FIELD OF THE INVENTION

The present invention relates to a memory apparatus, and more particularly relates to a flash memory control apparatus having a signal-converting module which is applicable to NAND (Not AND) flash memory.

BACKGROUND OF THE INVENTION

With the rapid development of flash memory, a variety of flash memory interface specifications, such as NAND (Not AND) flash, are widely utilized. For performance improvement of the NAND flash memory, one kind of flash interface, e.g. open NAND flash interface (ONFI) standard protocol, is thus established. However, the interface specification of the conventional NAND flash memory cannot be compatible to the interface of the ONFI flash memory. Particularly, the pin assignments of the conventional NAND flash memory are different from these of the ONFI flash memory.
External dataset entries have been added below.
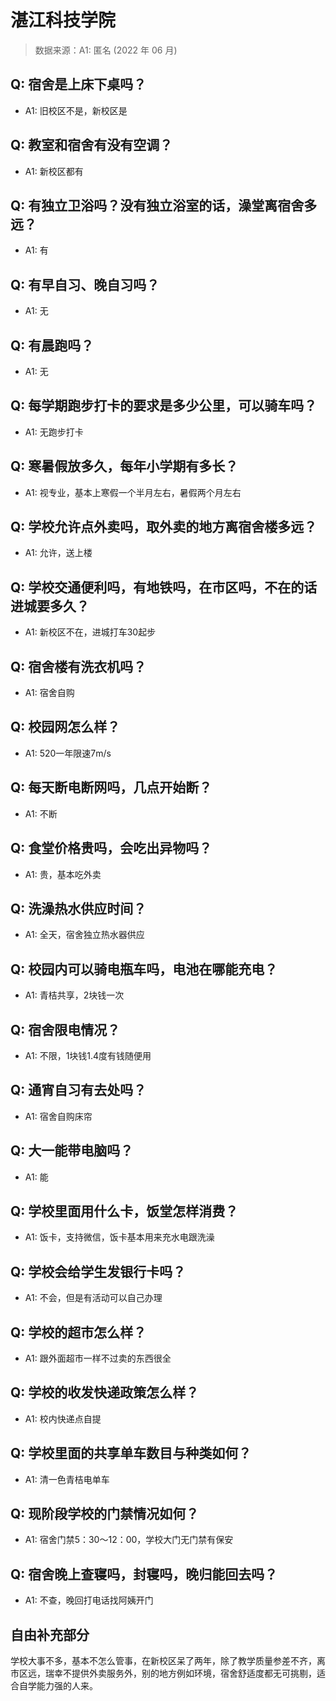 # 湛江科技学院

> 数据来源：A1: 匿名 (2022 年 06 月)

## Q: 宿舍是上床下桌吗？

- A1: 旧校区不是，新校区是

## Q: 教室和宿舍有没有空调？

- A1: 新校区都有

## Q: 有独立卫浴吗？没有独立浴室的话，澡堂离宿舍多远？

- A1: 有

## Q: 有早自习、晚自习吗？

- A1: 无

## Q: 有晨跑吗？

- A1: 无

## Q: 每学期跑步打卡的要求是多少公里，可以骑车吗？

- A1: 无跑步打卡

## Q: 寒暑假放多久，每年小学期有多长？

- A1: 视专业，基本上寒假一个半月左右，暑假两个月左右

## Q: 学校允许点外卖吗，取外卖的地方离宿舍楼多远？

- A1: 允许，送上楼

## Q: 学校交通便利吗，有地铁吗，在市区吗，不在的话进城要多久？

- A1: 新校区不在，进城打车30起步

## Q: 宿舍楼有洗衣机吗？

- A1: 宿舍自购

## Q: 校园网怎么样？

- A1: 520一年限速7m/s

## Q: 每天断电断网吗，几点开始断？

- A1: 不断

## Q: 食堂价格贵吗，会吃出异物吗？

- A1: 贵，基本吃外卖

## Q: 洗澡热水供应时间？

- A1: 全天，宿舍独立热水器供应

## Q: 校园内可以骑电瓶车吗，电池在哪能充电？

- A1: 青桔共享，2块钱一次

## Q: 宿舍限电情况？

- A1: 不限，1块钱1.4度有钱随便用

## Q: 通宵自习有去处吗？

- A1: 宿舍自购床帘

## Q: 大一能带电脑吗？

- A1: 能

## Q: 学校里面用什么卡，饭堂怎样消费？

- A1: 饭卡，支持微信，饭卡基本用来充水电跟洗澡

## Q: 学校会给学生发银行卡吗？

- A1: 不会，但是有活动可以自己办理

## Q: 学校的超市怎么样？

- A1: 跟外面超市一样不过卖的东西很全

## Q: 学校的收发快递政策怎么样？

- A1: 校内快递点自提

## Q: 学校里面的共享单车数目与种类如何？

- A1: 清一色青桔电单车

## Q: 现阶段学校的门禁情况如何？

- A1: 宿舍门禁5：30～12：00，学校大门无门禁有保安

## Q: 宿舍晚上查寝吗，封寝吗，晚归能回去吗？

- A1: 不查，晚回打电话找阿姨开门

## 自由补充部分

学校大事不多，基本不怎么管事，在新校区呆了两年，除了教学质量参差不齐，离市区远，瑞幸不提供外卖服务外，别的地方例如环境，宿舍舒适度都无可挑剔，适合自学能力强的人来。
Generally speaking, the ONFI flash memory only supports the type of on-die controller. Therefore, these products adopting the old NAND flash memory need to be re-designed so as to meet the standard protocol of the interface of ONFI flash memory, thereby resulting in no cost-effectiveness. Consequentially, there is a need to develop a novel flash memory to solve the aforementioned problem.

SUMMARY OF THE INVENTION

The objective of the present invention is to provide a flash memory control apparatus having a signal-converting module based on one flash memory interface to be compatible to another flash memory interface, such as ONFI flash memory.

According to the above objective, the present invention sets forth a flash memory control apparatus having a signal-converting module. The flash memory control apparatus includes a primary controller, a signal-converting module, a data buffer, and a secondary controller. The flash memory control apparatus is used to control a flash memory. The signal-converting module is coupling the primary controller to the secondary controller therebetween. The data buffer is coupling the primary controller to the secondary controller therebetween. The secondary controller is coupled to the flash memory.

The primary controller generates a first set of control signals based on a first control interface. The first set of control signals further includes a reading enable signal and a writing enable signal. The signal-converting module receives the reading enable signal and the writing enable signal from the primary controller. The signal-converting module further converts both the reading enable signal and the writing enable signal into a writing/reading signal based on a second control interface. For example, while the writing/reading signal is high level, the data are sent to the flash memory. Conversely, while the writing/reading signal is high level, the data are outputted from the flash memory.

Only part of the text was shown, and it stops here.